---------- Data ----------
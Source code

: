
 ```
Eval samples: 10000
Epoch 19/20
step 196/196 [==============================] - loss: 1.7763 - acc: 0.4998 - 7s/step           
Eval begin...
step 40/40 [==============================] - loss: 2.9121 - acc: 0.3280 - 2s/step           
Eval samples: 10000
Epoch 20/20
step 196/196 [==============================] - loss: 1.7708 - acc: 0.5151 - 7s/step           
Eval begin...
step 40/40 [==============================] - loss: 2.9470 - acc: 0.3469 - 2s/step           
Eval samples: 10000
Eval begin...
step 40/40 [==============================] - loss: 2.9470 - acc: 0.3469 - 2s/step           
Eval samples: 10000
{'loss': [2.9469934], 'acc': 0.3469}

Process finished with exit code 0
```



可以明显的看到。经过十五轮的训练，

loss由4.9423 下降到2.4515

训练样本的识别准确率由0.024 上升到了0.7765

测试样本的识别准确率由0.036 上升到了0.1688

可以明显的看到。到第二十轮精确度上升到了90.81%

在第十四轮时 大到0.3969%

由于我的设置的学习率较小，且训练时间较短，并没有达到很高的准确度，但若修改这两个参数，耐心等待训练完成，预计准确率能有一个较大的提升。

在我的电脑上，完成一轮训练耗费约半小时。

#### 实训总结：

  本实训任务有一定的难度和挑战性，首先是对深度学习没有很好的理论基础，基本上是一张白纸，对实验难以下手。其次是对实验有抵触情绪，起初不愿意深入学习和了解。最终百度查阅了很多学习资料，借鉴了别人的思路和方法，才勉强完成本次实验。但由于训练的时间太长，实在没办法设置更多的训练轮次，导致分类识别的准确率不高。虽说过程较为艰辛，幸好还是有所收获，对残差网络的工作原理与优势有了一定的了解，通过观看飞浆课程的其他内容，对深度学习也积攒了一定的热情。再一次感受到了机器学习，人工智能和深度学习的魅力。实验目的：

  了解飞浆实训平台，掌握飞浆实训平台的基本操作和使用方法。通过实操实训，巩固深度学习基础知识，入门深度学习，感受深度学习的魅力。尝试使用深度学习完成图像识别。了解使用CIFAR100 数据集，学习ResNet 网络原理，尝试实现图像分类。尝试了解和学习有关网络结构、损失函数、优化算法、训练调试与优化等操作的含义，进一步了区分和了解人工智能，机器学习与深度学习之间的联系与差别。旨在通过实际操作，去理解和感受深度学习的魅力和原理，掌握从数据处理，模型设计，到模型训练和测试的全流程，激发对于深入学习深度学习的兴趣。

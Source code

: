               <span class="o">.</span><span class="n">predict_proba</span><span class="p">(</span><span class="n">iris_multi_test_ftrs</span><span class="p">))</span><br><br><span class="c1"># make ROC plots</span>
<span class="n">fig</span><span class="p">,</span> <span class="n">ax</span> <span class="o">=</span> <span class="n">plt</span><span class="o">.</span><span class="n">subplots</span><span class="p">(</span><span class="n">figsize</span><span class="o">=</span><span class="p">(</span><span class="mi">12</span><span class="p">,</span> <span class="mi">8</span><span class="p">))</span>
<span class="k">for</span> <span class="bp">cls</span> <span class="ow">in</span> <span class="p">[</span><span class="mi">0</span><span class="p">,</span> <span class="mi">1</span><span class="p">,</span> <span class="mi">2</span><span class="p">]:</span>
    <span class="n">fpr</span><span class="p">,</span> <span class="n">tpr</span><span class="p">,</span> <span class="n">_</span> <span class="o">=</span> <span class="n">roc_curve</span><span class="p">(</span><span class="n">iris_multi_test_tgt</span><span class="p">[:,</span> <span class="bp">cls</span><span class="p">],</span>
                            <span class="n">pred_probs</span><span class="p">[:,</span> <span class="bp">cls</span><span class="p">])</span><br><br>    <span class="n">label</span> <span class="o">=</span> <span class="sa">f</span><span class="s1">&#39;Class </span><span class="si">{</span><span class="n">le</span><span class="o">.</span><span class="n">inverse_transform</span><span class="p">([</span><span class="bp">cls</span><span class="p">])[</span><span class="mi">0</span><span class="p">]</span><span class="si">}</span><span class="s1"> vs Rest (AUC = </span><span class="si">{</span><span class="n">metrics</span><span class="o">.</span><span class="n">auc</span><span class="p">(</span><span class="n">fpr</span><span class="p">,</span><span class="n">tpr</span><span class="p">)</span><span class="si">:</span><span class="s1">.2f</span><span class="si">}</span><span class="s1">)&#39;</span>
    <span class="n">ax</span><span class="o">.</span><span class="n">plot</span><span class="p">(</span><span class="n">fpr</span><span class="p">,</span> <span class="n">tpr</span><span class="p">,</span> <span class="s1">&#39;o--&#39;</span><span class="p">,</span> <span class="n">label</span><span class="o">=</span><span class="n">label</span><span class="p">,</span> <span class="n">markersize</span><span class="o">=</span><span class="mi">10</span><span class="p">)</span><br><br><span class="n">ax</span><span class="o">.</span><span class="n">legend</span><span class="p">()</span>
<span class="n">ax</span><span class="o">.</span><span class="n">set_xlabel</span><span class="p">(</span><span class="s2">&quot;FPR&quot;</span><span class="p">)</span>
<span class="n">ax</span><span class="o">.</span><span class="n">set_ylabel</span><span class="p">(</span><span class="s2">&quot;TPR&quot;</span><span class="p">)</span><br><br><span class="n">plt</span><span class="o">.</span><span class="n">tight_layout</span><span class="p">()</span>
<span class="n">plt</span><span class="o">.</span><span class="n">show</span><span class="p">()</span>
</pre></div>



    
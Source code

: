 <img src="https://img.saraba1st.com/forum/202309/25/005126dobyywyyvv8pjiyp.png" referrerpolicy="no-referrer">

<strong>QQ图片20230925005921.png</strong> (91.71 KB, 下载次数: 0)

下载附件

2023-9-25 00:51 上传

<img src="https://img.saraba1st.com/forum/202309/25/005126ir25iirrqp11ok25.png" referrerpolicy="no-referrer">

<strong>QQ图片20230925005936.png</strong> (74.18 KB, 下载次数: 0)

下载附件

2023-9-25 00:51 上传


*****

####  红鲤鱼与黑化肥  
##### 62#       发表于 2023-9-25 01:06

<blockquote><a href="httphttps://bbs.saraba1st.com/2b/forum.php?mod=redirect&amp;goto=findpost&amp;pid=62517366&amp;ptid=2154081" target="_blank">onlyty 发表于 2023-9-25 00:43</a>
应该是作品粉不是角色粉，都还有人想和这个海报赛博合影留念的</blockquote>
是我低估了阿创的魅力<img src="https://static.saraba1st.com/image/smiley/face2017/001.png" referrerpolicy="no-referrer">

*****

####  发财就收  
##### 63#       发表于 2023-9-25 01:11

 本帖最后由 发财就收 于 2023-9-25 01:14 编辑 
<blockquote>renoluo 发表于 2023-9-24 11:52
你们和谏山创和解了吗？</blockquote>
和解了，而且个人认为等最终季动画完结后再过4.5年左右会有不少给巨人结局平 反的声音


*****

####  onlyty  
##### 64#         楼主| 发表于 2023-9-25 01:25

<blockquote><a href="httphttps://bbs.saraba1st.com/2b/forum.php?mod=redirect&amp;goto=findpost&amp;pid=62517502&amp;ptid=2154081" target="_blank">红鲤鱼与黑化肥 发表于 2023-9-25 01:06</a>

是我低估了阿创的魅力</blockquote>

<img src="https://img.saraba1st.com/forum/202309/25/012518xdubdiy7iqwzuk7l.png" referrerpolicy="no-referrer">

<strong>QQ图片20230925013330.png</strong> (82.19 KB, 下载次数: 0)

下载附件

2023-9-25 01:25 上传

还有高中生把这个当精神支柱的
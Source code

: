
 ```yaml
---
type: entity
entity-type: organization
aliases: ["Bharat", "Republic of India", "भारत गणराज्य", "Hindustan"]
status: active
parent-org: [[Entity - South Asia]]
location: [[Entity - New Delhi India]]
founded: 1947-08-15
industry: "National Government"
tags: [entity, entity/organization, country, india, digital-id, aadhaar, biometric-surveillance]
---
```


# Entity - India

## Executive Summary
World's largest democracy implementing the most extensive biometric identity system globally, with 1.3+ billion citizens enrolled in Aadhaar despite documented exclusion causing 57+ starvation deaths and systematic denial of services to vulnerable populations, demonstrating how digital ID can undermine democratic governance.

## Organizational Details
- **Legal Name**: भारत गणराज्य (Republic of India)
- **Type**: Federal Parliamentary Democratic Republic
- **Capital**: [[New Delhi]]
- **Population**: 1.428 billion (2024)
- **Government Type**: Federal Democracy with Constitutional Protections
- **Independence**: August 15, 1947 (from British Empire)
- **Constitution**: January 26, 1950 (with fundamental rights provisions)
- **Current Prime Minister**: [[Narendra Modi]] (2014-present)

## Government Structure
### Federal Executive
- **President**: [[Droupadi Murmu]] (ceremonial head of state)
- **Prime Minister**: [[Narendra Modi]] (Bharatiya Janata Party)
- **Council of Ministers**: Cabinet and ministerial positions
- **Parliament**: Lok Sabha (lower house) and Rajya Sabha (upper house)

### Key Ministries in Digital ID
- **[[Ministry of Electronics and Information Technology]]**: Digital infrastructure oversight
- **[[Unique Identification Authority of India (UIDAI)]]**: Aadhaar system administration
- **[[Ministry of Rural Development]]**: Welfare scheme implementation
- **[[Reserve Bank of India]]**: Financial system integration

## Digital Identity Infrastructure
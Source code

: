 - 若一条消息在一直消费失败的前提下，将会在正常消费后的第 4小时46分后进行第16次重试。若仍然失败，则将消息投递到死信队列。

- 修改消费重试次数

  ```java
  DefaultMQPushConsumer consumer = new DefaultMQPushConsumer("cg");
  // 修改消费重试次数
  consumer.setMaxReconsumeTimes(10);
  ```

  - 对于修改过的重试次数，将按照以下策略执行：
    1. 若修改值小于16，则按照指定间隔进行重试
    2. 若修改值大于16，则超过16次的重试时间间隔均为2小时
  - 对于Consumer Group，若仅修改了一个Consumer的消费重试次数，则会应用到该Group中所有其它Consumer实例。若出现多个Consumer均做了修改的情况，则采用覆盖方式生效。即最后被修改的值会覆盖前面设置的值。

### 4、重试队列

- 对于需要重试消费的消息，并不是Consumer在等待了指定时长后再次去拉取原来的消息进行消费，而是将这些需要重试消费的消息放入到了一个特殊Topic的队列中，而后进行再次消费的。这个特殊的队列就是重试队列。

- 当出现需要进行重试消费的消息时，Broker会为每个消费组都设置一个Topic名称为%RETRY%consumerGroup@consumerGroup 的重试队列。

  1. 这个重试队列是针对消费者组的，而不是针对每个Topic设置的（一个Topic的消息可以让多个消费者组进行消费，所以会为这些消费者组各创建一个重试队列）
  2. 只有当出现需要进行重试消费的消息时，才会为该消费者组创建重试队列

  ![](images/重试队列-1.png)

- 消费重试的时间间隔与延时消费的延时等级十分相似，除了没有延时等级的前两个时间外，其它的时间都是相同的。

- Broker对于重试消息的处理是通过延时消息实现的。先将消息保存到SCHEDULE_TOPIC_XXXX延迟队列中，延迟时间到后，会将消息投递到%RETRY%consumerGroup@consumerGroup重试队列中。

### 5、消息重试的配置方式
----------
• What is being asked:
Whenever a line in the material contains the word "system", copy that line.

• Expected answer:
World's largest democracy implementing the most extensive biometric identity system globally, with 1.3+ billion citizens enrolled in Aadhaar despite documented exclusion causing 57+ starvation deaths and systematic denial of services to vulnerable populations, demonstrating how digital ID can undermine democratic governance.
- **[[Unique Identification Authority of India (UIDAI)]]**: Aadhaar system administration
- **[[Reserve Bank of India]]**: Financial system integration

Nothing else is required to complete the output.